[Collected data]
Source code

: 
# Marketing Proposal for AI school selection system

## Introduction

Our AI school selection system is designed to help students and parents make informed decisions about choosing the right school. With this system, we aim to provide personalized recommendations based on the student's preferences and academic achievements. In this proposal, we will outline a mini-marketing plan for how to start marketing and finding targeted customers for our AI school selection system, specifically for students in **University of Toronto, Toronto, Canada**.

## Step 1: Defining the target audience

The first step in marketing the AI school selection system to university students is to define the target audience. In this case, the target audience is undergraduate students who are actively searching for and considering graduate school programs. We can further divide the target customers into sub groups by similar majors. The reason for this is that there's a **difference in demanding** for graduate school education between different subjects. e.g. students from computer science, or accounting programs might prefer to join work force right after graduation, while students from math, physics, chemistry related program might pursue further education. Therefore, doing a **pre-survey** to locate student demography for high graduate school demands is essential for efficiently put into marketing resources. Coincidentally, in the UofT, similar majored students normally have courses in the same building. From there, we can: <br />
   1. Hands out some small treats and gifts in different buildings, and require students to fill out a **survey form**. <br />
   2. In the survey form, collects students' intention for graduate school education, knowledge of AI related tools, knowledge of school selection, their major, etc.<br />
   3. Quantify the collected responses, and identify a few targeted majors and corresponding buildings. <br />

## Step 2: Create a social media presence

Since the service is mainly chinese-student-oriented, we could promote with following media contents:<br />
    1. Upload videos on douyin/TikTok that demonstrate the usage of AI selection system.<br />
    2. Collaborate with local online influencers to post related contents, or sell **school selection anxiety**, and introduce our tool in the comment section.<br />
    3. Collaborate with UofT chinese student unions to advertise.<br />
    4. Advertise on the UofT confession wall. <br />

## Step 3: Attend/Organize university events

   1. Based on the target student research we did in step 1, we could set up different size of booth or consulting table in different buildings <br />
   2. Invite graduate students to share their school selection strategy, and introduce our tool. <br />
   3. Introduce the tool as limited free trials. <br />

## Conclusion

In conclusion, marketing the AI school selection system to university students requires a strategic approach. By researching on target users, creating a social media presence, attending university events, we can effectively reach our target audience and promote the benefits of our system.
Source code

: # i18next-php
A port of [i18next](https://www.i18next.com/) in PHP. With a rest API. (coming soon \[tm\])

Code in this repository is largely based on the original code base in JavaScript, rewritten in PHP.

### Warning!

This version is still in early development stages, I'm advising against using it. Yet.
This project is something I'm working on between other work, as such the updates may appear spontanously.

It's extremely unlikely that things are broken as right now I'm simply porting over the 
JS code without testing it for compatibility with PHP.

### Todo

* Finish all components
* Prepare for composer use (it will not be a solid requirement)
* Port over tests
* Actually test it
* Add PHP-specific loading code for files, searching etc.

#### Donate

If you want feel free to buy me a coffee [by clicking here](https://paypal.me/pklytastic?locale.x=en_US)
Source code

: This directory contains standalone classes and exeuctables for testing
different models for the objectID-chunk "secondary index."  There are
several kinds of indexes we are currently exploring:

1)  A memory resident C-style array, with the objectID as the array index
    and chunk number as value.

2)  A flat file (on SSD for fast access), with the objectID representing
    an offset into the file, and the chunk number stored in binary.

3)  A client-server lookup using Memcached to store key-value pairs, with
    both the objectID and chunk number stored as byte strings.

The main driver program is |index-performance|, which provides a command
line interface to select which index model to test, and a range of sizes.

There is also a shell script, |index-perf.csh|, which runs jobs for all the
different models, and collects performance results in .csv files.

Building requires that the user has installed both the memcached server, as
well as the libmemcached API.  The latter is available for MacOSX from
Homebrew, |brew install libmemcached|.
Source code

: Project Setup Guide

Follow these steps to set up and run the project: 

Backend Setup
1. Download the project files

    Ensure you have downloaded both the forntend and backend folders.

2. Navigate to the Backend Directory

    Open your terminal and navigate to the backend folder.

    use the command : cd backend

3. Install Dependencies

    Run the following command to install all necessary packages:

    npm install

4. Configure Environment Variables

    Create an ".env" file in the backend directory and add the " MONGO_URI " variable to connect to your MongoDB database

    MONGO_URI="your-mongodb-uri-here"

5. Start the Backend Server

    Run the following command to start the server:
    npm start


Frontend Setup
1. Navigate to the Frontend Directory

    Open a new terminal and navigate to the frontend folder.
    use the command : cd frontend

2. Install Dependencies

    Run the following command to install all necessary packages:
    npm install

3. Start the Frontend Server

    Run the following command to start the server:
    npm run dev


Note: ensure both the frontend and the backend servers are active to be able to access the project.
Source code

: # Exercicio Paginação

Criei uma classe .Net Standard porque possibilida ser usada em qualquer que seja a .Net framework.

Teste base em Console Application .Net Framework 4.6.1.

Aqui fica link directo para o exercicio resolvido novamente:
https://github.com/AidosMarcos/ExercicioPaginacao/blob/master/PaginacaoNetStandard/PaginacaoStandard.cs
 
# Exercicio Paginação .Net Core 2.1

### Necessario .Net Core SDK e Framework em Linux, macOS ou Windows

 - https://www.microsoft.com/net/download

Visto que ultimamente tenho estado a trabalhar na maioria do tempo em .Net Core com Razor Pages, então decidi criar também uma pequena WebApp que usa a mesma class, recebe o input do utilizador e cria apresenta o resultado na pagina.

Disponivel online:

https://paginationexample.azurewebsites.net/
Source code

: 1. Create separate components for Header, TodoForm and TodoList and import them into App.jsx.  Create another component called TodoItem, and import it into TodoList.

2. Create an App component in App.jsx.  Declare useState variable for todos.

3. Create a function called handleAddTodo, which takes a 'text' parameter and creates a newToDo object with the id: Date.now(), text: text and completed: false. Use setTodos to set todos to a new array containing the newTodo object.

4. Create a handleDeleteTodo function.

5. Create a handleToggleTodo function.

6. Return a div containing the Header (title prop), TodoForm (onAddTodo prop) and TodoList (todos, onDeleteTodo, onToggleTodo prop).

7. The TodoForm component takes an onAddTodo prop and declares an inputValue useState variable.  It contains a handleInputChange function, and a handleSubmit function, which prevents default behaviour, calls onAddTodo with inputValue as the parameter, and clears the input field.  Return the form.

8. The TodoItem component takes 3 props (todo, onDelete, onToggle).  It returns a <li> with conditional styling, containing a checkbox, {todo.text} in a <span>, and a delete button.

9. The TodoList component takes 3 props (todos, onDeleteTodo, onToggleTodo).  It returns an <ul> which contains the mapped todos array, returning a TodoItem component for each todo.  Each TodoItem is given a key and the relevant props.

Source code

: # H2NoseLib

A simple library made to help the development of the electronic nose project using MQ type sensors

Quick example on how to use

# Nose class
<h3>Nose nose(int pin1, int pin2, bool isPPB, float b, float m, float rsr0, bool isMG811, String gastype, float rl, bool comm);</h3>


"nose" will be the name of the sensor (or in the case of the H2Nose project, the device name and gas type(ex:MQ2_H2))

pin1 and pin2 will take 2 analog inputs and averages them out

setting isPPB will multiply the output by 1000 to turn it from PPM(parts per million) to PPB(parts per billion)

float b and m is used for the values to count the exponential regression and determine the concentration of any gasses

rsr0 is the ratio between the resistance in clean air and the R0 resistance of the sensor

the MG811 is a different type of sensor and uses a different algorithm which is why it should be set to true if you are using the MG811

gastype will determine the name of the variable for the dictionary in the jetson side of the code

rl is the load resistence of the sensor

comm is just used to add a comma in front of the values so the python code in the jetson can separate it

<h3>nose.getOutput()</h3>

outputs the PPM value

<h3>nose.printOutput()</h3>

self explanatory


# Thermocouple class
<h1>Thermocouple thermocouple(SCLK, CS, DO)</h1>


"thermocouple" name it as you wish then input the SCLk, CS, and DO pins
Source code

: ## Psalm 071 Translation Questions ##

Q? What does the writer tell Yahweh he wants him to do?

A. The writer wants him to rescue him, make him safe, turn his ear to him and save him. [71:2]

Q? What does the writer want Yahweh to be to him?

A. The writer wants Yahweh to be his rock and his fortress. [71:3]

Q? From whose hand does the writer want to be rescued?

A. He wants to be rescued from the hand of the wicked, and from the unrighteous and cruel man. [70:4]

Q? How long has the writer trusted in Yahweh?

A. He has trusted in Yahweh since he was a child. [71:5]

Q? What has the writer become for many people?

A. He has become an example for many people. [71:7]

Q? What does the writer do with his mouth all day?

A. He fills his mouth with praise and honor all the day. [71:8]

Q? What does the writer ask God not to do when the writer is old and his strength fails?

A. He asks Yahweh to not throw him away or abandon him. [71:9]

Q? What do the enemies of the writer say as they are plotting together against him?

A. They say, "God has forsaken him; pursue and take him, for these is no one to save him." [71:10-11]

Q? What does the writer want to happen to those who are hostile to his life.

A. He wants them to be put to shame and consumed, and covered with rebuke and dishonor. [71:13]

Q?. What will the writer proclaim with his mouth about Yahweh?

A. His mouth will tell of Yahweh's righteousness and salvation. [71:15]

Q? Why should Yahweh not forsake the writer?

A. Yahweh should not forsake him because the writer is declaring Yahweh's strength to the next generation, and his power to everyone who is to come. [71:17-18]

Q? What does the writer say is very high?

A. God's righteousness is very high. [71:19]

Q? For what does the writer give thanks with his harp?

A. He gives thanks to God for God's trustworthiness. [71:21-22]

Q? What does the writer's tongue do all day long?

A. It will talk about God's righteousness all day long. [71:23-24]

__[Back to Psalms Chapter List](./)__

WHAT YOU ARE ASKED TO DO: Write out every line of the data that holds the word "thanks".

RESULT OF THIS EXERCISE:
Q? For what does the writer give thanks with his harp?
A. He gives thanks to God for God's trustworthiness. [71:21-22]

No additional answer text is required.